(DATA UNDER STUDY Opens)

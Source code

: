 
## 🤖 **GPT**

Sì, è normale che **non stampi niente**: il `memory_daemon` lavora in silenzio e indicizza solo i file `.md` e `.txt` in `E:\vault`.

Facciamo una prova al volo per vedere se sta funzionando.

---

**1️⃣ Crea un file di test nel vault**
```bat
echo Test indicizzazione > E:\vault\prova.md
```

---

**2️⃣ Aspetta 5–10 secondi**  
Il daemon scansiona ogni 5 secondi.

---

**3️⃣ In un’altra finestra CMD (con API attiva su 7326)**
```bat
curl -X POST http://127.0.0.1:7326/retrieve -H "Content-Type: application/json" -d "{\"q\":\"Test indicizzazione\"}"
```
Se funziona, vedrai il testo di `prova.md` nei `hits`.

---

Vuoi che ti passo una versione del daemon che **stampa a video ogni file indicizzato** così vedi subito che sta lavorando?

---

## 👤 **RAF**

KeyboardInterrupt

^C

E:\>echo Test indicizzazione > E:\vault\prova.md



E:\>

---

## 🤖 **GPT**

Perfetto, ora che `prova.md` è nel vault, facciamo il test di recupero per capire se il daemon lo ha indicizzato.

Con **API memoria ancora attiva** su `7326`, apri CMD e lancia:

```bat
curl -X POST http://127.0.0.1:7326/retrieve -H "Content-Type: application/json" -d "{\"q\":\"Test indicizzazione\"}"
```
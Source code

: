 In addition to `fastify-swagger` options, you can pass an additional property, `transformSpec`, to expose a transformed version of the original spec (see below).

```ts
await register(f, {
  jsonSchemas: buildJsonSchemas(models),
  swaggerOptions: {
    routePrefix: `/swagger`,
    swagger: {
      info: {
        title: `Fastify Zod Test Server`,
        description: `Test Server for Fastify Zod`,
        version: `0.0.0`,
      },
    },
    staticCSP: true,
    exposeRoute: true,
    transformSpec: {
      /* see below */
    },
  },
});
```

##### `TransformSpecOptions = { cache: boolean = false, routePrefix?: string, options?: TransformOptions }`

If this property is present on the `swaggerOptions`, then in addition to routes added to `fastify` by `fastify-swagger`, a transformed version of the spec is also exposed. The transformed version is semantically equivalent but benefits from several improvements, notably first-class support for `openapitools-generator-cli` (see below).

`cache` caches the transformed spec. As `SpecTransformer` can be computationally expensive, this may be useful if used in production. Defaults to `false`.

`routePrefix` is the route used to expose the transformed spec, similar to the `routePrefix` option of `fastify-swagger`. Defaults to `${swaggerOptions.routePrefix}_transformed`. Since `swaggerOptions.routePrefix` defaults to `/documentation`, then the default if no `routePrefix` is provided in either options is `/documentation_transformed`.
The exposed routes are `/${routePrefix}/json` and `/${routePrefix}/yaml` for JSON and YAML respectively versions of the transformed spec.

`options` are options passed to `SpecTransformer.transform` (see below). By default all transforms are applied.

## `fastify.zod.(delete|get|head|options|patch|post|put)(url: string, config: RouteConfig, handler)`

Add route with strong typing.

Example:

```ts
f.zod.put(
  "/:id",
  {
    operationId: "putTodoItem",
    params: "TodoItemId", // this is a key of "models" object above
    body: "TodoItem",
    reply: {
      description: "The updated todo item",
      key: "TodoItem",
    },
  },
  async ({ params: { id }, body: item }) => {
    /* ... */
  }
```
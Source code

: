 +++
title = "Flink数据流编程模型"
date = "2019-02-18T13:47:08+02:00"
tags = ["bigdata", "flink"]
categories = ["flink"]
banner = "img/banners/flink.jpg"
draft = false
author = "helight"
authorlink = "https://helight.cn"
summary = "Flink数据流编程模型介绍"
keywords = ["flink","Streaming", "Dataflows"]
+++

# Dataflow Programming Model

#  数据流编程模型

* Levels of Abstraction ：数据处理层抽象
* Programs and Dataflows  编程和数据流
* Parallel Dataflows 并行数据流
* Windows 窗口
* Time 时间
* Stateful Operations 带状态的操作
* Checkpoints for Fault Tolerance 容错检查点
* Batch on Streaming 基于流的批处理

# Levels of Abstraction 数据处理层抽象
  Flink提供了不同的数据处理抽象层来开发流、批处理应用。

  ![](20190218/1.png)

(DATA UNDER STUDY Closes)

> [WHAT THIS TASK INVOLVES] Find each line in the listing above that contains "description", and copy that line.

> [ANSWER]
        description: `Test Server for Fastify Zod`,
      description: "The updated todo item",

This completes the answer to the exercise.